The dynamics of the SARS-CoV-2 variants analyzed throughout the pandemic has been complex. In France, after the first outbreak there were new variants that had an epidemiological impact; in the comparative study by Fournier et al. [22] it was determined that the Marseille-4 variant had 13 changes, one of which (S477N) was associated with hypoxemia (p < 0.05). This variant could be associated with changes in the affinity for ACE2 and decrease the sensitivity of the virus to neutralizing antibodies. In this same context, a cohort study conducted in France determined that lineages B.1.177 and B.1.160, Marseille-2 and Marseille-4, respectively, during the second phase of the pandemic, were associated with more severe clinical outcomes and consequently higher mortality and hospitalization rates [23], however in this study the association between variants and disease severity was not clear.
Conversely, the B.1.243 lineage was found to be significantly associated with a high degree of disease severity and fatal outcomes. This lineage shows several substitutions in NSP12:P323L, N:S194L as well as D614G and P681H changes in the spike protein [24].
The B.1.616 lineage whose differences from the original SARS-CoV-2 are centered on nine changes and one deletion in the spike protein (H66D, G142V, Y144del, D215G, V483A, D614G, H655Y, G669S, Q949R, N1187D), as well as changes in other regions, was associated with a high 28-day fatality rate when compared to VOC and other unknown lineages (p < 0.05) [26].
Conversely, when analyzing the degree of disease severity with SARS-CoV-2 variants, Al Khatib et al. [21] identified changes in specific regions of the B.1 and B.2 lineages associated with severe symptoms; patients who developed worse clinical scenarios had greater variability in the SARS-CoV-2 analyzed sequences (p value 0.001).
When different clades were analyzed with respect to their clinical outcomes, it was determined that the L/V clades (variant of the ORF3a coding protein NS3-G251) were associated with more severe outcomes as they had more pronounced systemic inflammation with higher concentrations of proinflammatory cytokines, chemokines and growth factors compared to the G, S and O clades [41]. Conversely, when outcomes were analyzed with respect to infection by the G and S/L clades, it was observed that, regardless of clade, the results were similar in terms of rate of hospitalizations and death [33]. One study reported that clade V was statistically related to increased mortality in uni- and multivariate analyses compared to other variants [36].
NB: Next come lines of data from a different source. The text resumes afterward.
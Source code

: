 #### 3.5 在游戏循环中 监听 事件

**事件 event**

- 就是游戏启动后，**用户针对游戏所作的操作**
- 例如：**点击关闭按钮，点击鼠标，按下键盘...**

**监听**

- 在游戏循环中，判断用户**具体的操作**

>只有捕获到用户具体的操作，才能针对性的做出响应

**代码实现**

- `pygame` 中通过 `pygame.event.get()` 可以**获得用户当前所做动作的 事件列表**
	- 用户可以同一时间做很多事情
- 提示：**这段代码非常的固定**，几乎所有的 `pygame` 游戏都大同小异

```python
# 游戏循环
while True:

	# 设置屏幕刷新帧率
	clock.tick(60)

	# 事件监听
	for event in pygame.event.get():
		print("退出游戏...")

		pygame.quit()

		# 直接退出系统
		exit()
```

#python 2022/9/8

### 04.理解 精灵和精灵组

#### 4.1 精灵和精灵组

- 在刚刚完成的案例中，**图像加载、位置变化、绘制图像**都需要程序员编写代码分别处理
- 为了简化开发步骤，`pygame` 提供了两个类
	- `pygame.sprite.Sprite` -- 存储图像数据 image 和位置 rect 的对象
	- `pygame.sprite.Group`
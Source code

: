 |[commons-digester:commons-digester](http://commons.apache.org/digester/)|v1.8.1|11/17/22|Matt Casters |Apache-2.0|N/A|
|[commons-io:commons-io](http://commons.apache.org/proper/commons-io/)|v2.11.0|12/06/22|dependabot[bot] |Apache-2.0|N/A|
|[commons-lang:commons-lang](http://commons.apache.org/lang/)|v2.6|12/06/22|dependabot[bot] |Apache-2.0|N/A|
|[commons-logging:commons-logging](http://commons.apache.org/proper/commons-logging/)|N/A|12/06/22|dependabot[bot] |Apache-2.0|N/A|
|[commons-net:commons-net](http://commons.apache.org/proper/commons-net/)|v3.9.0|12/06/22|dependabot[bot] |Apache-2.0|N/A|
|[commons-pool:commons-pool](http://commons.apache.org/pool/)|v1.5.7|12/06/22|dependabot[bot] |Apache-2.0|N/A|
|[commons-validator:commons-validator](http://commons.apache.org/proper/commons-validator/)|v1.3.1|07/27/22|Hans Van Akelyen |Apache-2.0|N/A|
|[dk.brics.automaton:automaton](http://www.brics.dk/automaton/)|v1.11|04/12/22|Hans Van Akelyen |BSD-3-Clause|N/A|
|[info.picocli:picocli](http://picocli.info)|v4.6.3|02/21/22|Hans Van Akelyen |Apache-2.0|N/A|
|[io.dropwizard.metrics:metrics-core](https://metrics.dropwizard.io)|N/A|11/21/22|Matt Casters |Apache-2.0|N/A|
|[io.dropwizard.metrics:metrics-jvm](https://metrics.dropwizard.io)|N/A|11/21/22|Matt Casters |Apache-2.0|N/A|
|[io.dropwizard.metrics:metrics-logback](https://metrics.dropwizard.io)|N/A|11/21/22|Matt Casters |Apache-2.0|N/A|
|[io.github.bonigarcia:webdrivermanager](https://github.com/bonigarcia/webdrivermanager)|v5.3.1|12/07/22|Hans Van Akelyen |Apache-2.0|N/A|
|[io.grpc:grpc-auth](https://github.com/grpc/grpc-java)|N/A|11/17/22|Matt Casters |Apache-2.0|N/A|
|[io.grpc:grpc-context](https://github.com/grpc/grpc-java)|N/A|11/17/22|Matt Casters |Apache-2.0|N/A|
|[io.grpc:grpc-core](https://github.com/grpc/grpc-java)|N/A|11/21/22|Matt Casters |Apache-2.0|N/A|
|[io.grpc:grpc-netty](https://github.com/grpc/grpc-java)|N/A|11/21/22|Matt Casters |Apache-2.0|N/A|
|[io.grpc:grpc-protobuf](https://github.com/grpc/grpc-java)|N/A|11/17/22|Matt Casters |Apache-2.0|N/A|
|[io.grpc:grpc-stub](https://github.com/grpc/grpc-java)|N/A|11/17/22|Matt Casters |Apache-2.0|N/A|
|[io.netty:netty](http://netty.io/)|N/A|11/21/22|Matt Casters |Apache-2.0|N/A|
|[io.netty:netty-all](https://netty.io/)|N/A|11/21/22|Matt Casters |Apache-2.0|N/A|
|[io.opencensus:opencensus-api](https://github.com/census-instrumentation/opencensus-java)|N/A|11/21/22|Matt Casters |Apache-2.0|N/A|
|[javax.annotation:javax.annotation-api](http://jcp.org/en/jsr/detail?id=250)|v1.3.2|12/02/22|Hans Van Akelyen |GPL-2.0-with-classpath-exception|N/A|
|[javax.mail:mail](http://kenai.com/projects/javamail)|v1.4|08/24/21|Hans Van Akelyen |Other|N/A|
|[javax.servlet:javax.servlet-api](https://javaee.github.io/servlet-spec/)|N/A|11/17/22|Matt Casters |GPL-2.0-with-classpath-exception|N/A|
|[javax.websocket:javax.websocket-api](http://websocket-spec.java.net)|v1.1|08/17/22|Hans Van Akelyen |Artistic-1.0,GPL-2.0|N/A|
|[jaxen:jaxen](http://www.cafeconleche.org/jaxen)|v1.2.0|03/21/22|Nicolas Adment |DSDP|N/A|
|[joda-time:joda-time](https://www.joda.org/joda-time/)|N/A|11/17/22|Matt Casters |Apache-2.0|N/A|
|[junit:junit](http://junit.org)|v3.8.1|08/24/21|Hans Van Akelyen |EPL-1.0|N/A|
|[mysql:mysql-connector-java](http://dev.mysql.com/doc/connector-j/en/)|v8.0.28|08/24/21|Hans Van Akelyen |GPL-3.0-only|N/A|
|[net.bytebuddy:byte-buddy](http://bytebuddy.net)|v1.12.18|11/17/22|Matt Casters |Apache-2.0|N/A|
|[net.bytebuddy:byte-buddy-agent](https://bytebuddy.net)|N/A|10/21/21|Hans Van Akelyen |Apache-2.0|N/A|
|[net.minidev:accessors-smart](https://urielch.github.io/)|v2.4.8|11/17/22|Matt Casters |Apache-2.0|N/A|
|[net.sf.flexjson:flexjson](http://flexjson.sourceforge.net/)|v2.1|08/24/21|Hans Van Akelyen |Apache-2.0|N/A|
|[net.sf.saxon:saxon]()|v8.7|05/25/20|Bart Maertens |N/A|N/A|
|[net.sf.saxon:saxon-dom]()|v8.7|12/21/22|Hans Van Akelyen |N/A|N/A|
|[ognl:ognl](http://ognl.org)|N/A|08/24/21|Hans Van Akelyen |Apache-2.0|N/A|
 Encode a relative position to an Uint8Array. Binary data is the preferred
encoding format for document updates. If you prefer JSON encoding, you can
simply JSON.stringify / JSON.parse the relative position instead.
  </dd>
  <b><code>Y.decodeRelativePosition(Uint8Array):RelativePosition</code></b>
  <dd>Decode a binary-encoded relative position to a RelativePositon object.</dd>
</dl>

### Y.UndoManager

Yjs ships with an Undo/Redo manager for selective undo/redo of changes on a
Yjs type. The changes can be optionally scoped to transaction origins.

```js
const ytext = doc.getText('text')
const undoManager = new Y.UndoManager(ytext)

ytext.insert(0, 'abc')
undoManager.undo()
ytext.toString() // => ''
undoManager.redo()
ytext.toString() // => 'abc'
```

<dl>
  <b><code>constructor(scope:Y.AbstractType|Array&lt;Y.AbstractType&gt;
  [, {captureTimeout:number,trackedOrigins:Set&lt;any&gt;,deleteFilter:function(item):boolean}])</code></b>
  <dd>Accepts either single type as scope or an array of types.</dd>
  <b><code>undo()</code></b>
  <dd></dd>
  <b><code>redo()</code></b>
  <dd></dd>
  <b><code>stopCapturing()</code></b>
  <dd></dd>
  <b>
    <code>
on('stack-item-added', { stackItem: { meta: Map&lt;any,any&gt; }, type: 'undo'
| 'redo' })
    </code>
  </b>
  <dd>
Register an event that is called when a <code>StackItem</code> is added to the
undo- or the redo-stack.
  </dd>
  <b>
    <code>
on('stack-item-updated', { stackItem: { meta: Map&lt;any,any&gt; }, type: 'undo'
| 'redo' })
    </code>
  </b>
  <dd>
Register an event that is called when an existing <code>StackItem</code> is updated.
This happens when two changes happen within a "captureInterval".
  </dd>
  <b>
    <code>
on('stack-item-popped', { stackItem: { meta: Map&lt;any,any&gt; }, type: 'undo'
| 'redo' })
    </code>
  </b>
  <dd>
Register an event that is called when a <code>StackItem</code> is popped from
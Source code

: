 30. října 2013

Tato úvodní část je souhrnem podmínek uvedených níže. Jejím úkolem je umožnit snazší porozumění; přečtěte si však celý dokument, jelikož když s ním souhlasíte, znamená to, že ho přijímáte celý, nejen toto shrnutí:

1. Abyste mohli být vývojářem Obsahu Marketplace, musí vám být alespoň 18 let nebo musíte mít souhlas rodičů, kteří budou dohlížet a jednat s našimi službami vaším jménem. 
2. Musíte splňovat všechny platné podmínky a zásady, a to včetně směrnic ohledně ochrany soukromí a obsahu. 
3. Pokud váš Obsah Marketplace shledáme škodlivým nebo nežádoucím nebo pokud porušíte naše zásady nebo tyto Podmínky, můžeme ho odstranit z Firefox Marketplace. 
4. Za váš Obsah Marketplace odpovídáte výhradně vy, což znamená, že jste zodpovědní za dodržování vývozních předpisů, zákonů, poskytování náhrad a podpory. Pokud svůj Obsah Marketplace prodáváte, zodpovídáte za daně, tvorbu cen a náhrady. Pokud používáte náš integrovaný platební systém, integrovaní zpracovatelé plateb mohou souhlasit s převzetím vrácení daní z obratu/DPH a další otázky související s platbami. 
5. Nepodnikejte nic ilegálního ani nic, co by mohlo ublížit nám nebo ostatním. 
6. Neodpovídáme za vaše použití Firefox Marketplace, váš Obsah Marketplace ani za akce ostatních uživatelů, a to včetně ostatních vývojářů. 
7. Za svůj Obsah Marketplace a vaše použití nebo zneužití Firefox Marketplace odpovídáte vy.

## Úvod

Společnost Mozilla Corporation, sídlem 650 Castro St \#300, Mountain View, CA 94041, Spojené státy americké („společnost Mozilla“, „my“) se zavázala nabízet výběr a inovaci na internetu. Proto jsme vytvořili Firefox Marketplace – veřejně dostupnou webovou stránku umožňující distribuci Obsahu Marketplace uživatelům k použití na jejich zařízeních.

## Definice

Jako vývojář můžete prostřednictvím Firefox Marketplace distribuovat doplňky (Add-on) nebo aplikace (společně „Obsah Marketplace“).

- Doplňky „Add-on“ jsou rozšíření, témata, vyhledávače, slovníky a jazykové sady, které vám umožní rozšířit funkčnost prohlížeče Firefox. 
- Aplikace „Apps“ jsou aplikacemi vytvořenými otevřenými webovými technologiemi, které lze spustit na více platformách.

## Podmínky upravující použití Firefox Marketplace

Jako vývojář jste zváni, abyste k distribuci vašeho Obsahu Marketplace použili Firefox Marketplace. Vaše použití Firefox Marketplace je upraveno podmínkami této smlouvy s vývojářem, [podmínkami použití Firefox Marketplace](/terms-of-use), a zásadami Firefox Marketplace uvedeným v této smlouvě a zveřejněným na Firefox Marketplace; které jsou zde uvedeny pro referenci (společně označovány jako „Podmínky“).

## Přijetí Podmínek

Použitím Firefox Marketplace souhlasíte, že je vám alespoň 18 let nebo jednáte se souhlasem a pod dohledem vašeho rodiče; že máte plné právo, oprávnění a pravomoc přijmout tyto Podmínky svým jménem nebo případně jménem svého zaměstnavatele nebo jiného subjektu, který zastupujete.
It has been reported that the M1V variant has lower rates of dyspnea, rhinitis and hospitalizations, which has been related to its infection in younger age groups, while the M4V variant infects mainly older adults and has a higher probability of producing fever, lower frequency of cough, rhinitis and olfactory and gustatory disorders, as well as a higher rate of hospitalization associated with hypoxemia. It has also been noted that the M4V variant confers some immunological escape and has been the responsible for cases of reinfection [22][45].

3. Conclusions

The most identified SARS-CoV-2 variants presented changes in the spike protein, N protein, RdRp, NSP3, as well as in different ORFs sequences. In most of the articles, possible associations between SARS-CoV-2 variants and clinical outcomes were found. However, only eight articles reported significant associations adjusting for age, sex, comorbidities, and other variables. There are multiple factors, such as age and pre-existing diseases, involved in the course of COVID-19 disease, that have been determinant in the degree of severity. Nevertheless, the association between variants and clinical outcomes has not been fully explored at present; more research is required to establish possible associations between SARS-CoV-2 variants and illness behavior.